### [WORK ORDER]
In the records below, find the line holding "Other Challenge リンクから他の人の挑戦を見ることができます。" and the line holding "### バリデーション". Set down both, with every line between them, exactly.

Stored data entries:
################

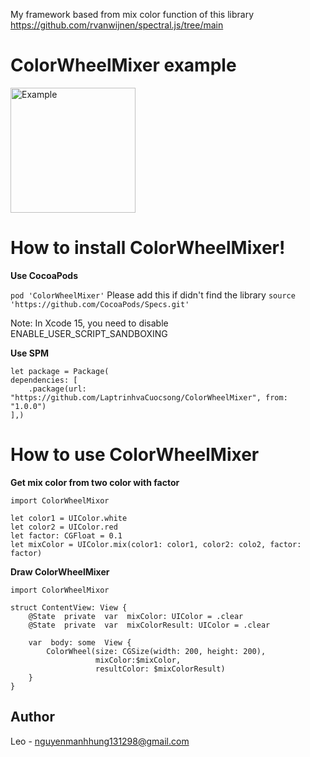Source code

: My framework based from mix color function of this library
https://github.com/rvanwijnen/spectral.js/tree/main

# ColorWheelMixer example

<img src="images/example.gif" alt="Example" style="height: auto; width:200px;"/>

# How to install ColorWheelMixer!

 **Use CocoaPods**
 
`pod 'ColorWheelMixer'`
  Please add this if didn't find the library
  `source 'https://github.com/CocoaPods/Specs.git'`

Note: In Xcode 15, you need to disable ENABLE_USER_SCRIPT_SANDBOXING

**Use SPM**

    let package = Package(
    dependencies: [
        .package(url: "https://github.com/LaptrinhvaCuocsong/ColorWheelMixer", from: "1.0.0")
    ],)

# How to use ColorWheelMixer

**Get mix color from two color with factor**

    import ColorWheelMixor
    
    let color1 = UIColor.white
    let color2 = UIColor.red
    let factor: CGFloat = 0.1
    let mixColor = UIColor.mix(color1: color1, color2: colo2, factor: factor)

**Draw ColorWheelMixer**

    import ColorWheelMixor
    
    struct ContentView: View {
        @State  private  var  mixColor: UIColor = .clear
        @State  private  var  mixColorResult: UIColor = .clear

        var  body: some  View {
            ColorWheel(size: CGSize(width: 200, height: 200),
                       mixColor:$mixColor,
                       resultColor: $mixColorResult)
        }
    }

## Author
Leo - nguyenmanhhung131298@gmail.com
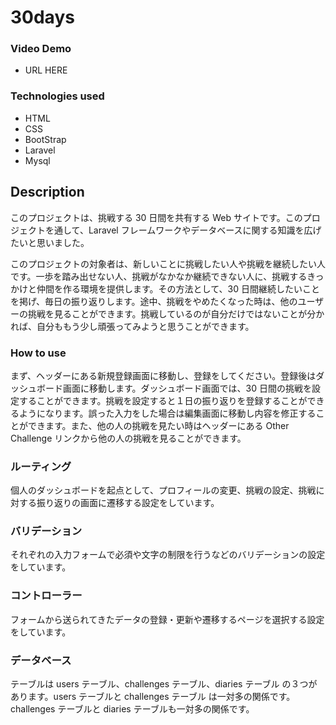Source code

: # 30days

### Video Demo

-   URL HERE

### Technologies used

-   HTML
-   CSS
-   BootStrap
-   Laravel
-   Mysql

## Description

このプロジェクトは、挑戦する 30 日間を共有する Web サイトです。このプロジェクトを通して、Laravel フレームワークやデータベースに関する知識を広げたいと思いました。

このプロジェクトの対象者は、新しいことに挑戦したい人や挑戦を継続したい人です。一歩を踏み出せない人、挑戦がなかなか継続できない人に、挑戦するきっかけと仲間を作る環境を提供します。その方法として、30 日間継続したいことを掲げ、毎日の振り返りします。途中、挑戦をやめたくなった時は、他のユーザーの挑戦を見ることができます。挑戦しているのが自分だけではないことが分かれば、自分ももう少し頑張ってみようと思うことができます。

### How to use

まず、ヘッダーにある新規登録画面に移動し、登録をしてください。登録後はダッシュボード画面に移動します。ダッシュボード画面では、30 日間の挑戦を設定することができます。挑戦を設定すると１日の振り返りを登録することができるようになります。誤った入力をした場合は編集画面に移動し内容を修正することができます。また、他の人の挑戦を見たい時はヘッダーにある Other Challenge リンクから他の人の挑戦を見ることができます。

### ルーティング

個人のダッシュボードを起点として、プロフィールの変更、挑戦の設定、挑戦に対する振り返りの画面に遷移する設定をしています。

### バリデーション

それぞれの入力フォームで必須や文字の制限を行うなどのバリデーションの設定をしています。

### コントローラー

フォームから送られてきたデータの登録・更新や遷移するページを選択する設定をしています。

### データベース

テーブルは users テーブル、challenges テーブル、diaries テーブル の３つがあります。users テーブルと challenges テーブル は一対多の関係です。challenges テーブルと diaries テーブルも一対多の関係です。
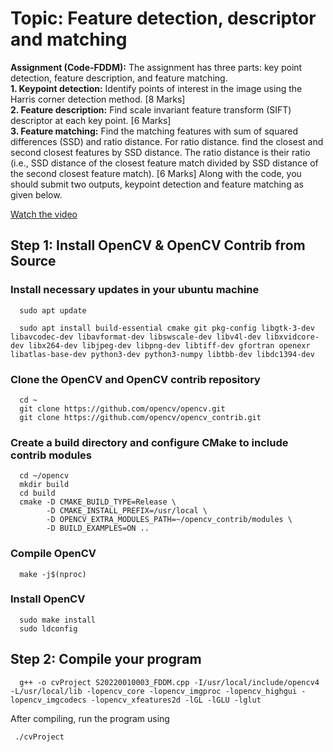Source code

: # Topic: Feature detection, descriptor and matching

<b>Assignment (Code-FDDM):</b>
The assignment has three parts: key point detection, feature description, and feature matching.\
<b>1. Keypoint detection:</b> Identify points of interest in the image using the Harris corner
detection method. [8 Marks]\
<b>2. Feature description:</b> Find scale invariant feature transform (SIFT) descriptor at each key
point. [6 Marks]\
<b>3. Feature matching:</b> Find the matching features with sum of squared differences (SSD) and
ratio distance. For ratio distance. find the closest and second closest features by SSD
distance. The ratio distance is their ratio (i.e., SSD distance of the closest feature match
divided by SSD distance of the second closest feature match). [6 Marks]
Along with the code, you should submit two outputs, keypoint detection and feature matching as
given below.

[Watch the video](https://www.youtube.com/watch?v=IvepC4wtGQs)

## Step 1: Install OpenCV & OpenCV Contrib from Source
### Install necessary updates in your ubuntu machine

      sudo apt update
      
      sudo apt install build-essential cmake git pkg-config libgtk-3-dev libavcodec-dev libavformat-dev libswscale-dev libv4l-dev libxvidcore-dev libx264-dev libjpeg-dev libpng-dev libtiff-dev gfortran openexr libatlas-base-dev python3-dev python3-numpy libtbb-dev libdc1394-dev

### Clone the OpenCV and OpenCV contrib repository

      cd ~
      git clone https://github.com/opencv/opencv.git
      git clone https://github.com/opencv/opencv_contrib.git

### Create a build directory and configure CMake to include contrib modules
      cd ~/opencv
      mkdir build
      cd build
      cmake -D CMAKE_BUILD_TYPE=Release \
            -D CMAKE_INSTALL_PREFIX=/usr/local \
            -D OPENCV_EXTRA_MODULES_PATH=~/opencv_contrib/modules \
            -D BUILD_EXAMPLES=ON ..

### Compile OpenCV
      make -j$(nproc)   

### Install OpenCV
      sudo make install
      sudo ldconfig

## Step 2: Compile your program
      g++ -o cvProject S20220010003_FDDM.cpp -I/usr/local/include/opencv4 -L/usr/local/lib -lopencv_core -lopencv_imgproc -lopencv_highgui -lopencv_imgcodecs -lopencv_xfeatures2d -lGL -lGLU -lglut

After compiling, run the program using

     ./cvProject
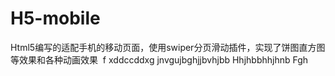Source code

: # H5-mobile
Html5编写的适配手机的移动页面，使用swiper分页滑动插件，实现了饼图直方图等效果和各种动画效果
 f xddccddxg jnvgujbghjjbvhjbb
Hhjhbbhhjhnb
Fgh
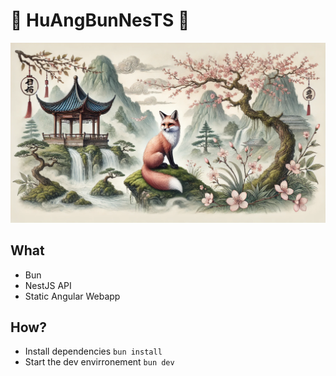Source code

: # 🦊 HuAngBunNesTS 🦊 

![huhu](./huhu.png)

## What

- Bun
- NestJS API
- Static Angular Webapp

## How?

- Install dependencies `bun install`
- Start the dev envirronement `bun dev`

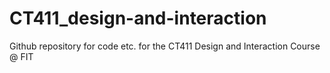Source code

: # CT411_design-and-interaction
Github repository for code etc. for the CT411 Design and Interaction Course @ FIT
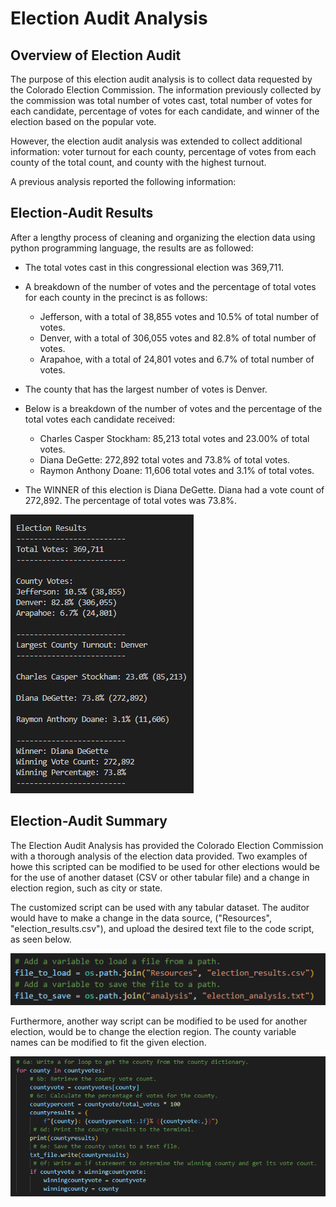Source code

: # Election Audit Analysis

## Overview of Election Audit
The purpose of this election audit analysis is to collect data requested by the Colorado Election Commission. The information previously collected by the commission was total number of votes cast, total number of votes for each candidate, percentage of votes for each candidate, and winner of the election based on the popular vote.

However, the election audit analysis was extended to collect additional information: voter turnout for each county, percentage of votes from each county of the total count, and county with the highest turnout. 

A previous analysis reported the following information: 

## Election-Audit Results
After a lengthy process of cleaning and organizing the election data using python programming language, the results are as followed:

- The total votes cast in this congressional election was 369,711. 

- A breakdown of the number of votes and the percentage of total votes for each county in the precinct is as follows: 
    - Jefferson, with a total of 38,855 votes and 10.5% of total number of votes.
    - Denver, with a total of 306,055 votes and 82.8% of total number of votes.
    - Arapahoe, with a total of 24,801 votes and 6.7% of total number of votes.

- The county that has the largest number of votes is Denver.

- Below is a breakdown of the number of votes and the percentage of the total votes each candidate received:
    - Charles Casper Stockham: 85,213 total votes and 23.00% of total votes.
    - Diana DeGette: 272,892 total votes and 73.8% of total votes.
    - Raymon Anthony Doane: 11,606 total votes and 3.1% of total votes.

- The WINNER of this election is Diana DeGette. Diana had a vote count of 272,892. The percentage of total votes was 73.8%. 

![](./Resources/TotalResults.png)

## Election-Audit Summary
The Election Audit Analysis has provided the Colorado Election Commission with a thorough analysis of the election data provided. Two examples of howe this scripted can be modified to be used for other elections would be for the use of another dataset (CSV or other tabular file) and a change in election region, such as city or state.

The customized script can be used with any tabular dataset. The auditor would have to make a change in the data source, ("Resources", "election_results.csv"), and upload the desired text file to the code script, as seen below. 

![](./Resources/CSV_Script.png)

Furthermore, another way script can be modified to be used for another election, would be to change the election region. The county variable names can be modified to fit the given election.

![](./Resources/countyLoop.png)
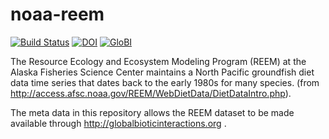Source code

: # noaa-reem
[![Build Status](https://travis-ci.com/globalbioticinteractions/noaa-reem.svg)](https://travis-ci.com/globalbioticinteractions/noaa-reem) [![DOI](https://zenodo.org/badge/55425770.svg)](https://zenodo.org/badge/latestdoi/55425770) [![GloBI](http://api.globalbioticinteractions.org/interaction.svg?accordingTo=globi:globalbioticinteractions/noaa-reem)](http://globalbioticinteractions.org/?accordingTo=globi:globalbioticinteractions/noaa-reem)

The Resource Ecology and Ecosystem Modeling Program (REEM) at the Alaska Fisheries Science Center maintains a North Pacific groundfish diet data time series that dates back to the early 1980s for many species. (from http://access.afsc.noaa.gov/REEM/WebDietData/DietDataIntro.php).

The meta data in this repository allows the REEM dataset to be made available through http://globalbioticinteractions.org  .
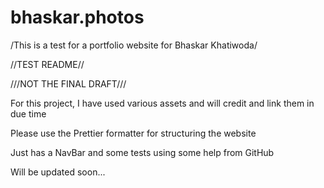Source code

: # bhaskar.photos

/This is a test for a portfolio website for Bhaskar Khatiwoda/

//TEST README//

///NOT THE FINAL DRAFT///

For this project, I have used various assets and will credit and link them in due time

Please use the Prettier formatter for structuring the website

Just has a NavBar and some tests using some help from GitHub

Will be updated soon...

################

### [YOUR RESPONSE]
まず、ヘッダーにある新規登録画面に移動し、登録をしてください。登録後はダッシュボード画面に移動します。ダッシュボード画面では、30 日間の挑戦を設定することができます。挑戦を設定すると１日の振り返りを登録することができるようになります。誤った入力をした場合は編集画面に移動し内容を修正することができます。また、他の人の挑戦を見たい時はヘッダーにある Other Challenge リンクから他の人の挑戦を見ることができます。

### ルーティング

個人のダッシュボードを起点として、プロフィールの変更、挑戦の設定、挑戦に対する振り返りの画面に遷移する設定をしています。

### バリデーション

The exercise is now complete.